Building the next generation file system for Windows: ReFS

ComputerGuru · on Jan 16, 2012

The NTFS features we have chosen to not support in ReFS are: named streams, object IDs, short names, compression, file level encryption (EFS), user data transactions, sparse, hard-links, extended attributes, and quotas.

Of these, I'm sorry to see the demise of sparse files. This was, IMHO, the single most under-utilized feature of NTFS, and I was able to integrate support for sparse files into a number of clients' applications (I'm a low-level consultant and developer) to great effect. While the increasing size of volumes along with the sub-par utilization of this feature makes it an obvious victim when creating a new filesystem and looking for features to drop, sparse files can be amazing for other reasons.
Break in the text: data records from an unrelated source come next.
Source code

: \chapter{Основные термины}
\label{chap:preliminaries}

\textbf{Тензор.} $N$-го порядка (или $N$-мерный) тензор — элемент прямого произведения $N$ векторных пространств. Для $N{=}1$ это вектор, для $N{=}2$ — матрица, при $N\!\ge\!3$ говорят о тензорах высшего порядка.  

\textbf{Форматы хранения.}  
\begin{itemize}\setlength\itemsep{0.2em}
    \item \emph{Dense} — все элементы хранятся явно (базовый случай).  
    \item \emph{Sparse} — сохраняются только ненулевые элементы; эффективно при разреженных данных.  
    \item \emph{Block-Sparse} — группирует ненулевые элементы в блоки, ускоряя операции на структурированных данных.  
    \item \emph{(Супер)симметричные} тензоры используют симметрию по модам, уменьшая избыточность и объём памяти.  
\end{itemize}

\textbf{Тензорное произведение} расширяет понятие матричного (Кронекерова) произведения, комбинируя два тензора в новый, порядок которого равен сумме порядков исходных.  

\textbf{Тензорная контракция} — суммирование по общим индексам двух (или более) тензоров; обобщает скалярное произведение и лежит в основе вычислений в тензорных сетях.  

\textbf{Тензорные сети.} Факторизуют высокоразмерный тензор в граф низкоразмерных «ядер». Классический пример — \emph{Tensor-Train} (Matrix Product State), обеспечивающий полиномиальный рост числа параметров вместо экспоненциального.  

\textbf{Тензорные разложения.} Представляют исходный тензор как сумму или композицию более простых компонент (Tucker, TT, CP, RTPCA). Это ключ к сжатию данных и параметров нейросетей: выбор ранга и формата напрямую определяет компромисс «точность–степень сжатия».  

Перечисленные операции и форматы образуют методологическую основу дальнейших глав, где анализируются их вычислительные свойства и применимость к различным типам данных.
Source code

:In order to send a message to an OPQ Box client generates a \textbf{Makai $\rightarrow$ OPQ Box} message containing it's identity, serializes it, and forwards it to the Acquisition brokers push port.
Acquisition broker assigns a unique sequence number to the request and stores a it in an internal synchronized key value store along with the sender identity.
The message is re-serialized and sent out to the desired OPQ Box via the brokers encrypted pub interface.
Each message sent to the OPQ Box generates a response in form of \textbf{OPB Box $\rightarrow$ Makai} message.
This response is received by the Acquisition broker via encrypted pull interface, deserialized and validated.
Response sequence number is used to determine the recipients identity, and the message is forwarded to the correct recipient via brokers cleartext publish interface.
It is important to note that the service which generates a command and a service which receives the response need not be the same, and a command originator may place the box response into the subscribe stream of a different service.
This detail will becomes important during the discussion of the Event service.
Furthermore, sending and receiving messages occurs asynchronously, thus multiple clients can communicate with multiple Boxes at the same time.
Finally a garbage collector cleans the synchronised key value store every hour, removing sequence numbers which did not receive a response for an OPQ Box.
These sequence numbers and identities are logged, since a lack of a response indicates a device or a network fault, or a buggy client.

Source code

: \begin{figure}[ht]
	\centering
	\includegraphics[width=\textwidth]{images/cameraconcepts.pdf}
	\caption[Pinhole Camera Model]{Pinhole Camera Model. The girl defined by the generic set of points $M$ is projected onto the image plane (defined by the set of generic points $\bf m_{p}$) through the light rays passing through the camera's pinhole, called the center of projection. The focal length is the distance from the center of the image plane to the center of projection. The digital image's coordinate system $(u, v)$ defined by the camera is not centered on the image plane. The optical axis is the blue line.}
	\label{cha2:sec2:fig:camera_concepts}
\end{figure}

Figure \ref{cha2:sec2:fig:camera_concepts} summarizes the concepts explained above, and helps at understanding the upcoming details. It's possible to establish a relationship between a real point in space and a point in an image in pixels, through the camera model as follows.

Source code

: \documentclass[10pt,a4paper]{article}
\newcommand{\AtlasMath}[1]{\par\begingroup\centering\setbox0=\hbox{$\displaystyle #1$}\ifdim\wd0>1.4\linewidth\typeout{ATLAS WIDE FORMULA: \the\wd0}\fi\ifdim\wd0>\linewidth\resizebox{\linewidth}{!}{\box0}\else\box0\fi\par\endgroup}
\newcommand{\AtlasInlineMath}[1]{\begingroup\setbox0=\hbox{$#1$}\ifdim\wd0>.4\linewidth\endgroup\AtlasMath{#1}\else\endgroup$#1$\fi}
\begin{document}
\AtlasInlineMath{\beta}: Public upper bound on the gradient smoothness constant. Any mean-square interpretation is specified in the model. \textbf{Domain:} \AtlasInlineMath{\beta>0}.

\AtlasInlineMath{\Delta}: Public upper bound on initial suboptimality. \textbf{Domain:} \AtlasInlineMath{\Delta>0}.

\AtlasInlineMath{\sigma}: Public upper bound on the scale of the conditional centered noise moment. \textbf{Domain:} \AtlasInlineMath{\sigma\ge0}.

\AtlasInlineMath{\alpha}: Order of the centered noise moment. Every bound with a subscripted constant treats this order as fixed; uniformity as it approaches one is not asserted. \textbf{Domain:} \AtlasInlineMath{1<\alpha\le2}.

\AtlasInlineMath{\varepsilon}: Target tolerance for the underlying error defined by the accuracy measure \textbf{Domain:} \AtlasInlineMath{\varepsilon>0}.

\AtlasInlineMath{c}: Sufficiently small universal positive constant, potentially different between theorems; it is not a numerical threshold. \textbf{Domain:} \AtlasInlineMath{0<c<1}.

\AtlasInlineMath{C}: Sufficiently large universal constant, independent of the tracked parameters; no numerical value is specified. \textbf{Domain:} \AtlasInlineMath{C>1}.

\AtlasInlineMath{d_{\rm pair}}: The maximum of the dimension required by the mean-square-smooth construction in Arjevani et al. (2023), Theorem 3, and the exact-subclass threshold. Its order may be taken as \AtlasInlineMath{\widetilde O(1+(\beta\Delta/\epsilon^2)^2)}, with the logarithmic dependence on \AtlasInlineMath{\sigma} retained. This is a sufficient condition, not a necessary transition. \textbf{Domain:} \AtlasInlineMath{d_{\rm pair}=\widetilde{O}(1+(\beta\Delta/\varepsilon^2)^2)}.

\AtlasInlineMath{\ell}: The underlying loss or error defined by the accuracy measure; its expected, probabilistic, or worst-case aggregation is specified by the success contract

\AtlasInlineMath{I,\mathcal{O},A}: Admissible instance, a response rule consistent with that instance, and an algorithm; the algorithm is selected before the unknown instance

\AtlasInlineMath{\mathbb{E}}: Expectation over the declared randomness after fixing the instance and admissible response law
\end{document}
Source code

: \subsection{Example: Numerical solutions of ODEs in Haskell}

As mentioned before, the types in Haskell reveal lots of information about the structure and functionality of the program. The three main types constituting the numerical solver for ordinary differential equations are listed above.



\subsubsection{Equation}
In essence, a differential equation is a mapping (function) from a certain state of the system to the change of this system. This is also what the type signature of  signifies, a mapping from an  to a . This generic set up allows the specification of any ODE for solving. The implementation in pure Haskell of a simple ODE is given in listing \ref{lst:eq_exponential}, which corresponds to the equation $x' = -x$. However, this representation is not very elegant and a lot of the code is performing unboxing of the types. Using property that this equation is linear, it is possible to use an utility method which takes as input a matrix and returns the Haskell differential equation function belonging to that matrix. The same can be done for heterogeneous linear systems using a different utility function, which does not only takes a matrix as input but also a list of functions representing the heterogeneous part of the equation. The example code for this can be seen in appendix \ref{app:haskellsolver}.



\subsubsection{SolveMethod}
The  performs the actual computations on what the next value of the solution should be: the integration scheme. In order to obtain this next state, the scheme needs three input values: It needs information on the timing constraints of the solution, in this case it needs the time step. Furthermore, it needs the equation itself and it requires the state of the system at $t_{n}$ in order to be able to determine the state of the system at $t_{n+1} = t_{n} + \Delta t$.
One of the advantages of sparse files is that they can be used to naively support certain seek-related behaviors. If you create the file right, you can save yourself a lot of code and complexity in any applications consuming that data.

The biggest advantage of sparse files though is speed. For instance, you can create a container file of X size filled with zero bytes, and only use as much space as the end application requests (for example, creating a virtual disk of 2TB that only takes up 100MB on disk).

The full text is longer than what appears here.